What is being asked
Go line by line through the data and copy those with the word "here".

(Data records begins)

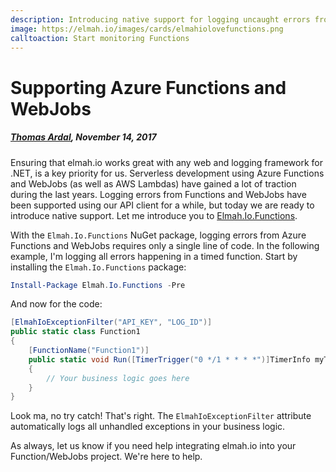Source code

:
 ```yaml
---
description: Introducing native support for logging uncaught errors from Azure Functions and WebJobs. Monitor your serverless code with ease.
image: https://elmah.io/images/cards/elmahiolovefunctions.png
calltoaction: Start monitoring Functions
---
```


# Supporting Azure Functions and WebJobs

##### [Thomas Ardal](http://elmah.io/about/), November 14, 2017
 
Ensuring that elmah.io works great with any web and logging framework for .NET, is a key priority for us. Serverless development using Azure Functions and WebJobs (as well as AWS Lambdas) have gained a lot of traction during the last years. Logging errors from Functions and WebJobs have been supported using our API client for a while, but today we are ready to introduce native support. Let me introduce you to [Elmah.Io.Functions](https://www.nuget.org/packages/Elmah.Io.Functions/).
 
With the `Elmah.Io.Functions` NuGet package, logging errors from Azure Functions and WebJobs requires only a single line of code. In the following example, I'm logging all errors happening in a timed function. Start by installing the `Elmah.Io.Functions` package:
 
```powershell
Install-Package Elmah.Io.Functions -Pre
```

And now for the code:

```csharp
[ElmahIoExceptionFilter("API_KEY", "LOG_ID")]
public static class Function1
{
    [FunctionName("Function1")]
    public static void Run([TimerTrigger("0 */1 * * * *")]TimerInfo myTimer, TraceWriter log)
    {
        // Your business logic goes here
    }
}
```

Look ma, no try catch! That's right. The `ElmahIoExceptionFilter` attribute automatically logs all unhandled exceptions in your business logic.

As always, let us know if you need help integrating elmah.io into your Function/WebJobs project. We're here to help.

(Data records ends)

Response
        // Your business logic goes here
As always, let us know if you need help integrating elmah.io into your Function/WebJobs project. We're here to help.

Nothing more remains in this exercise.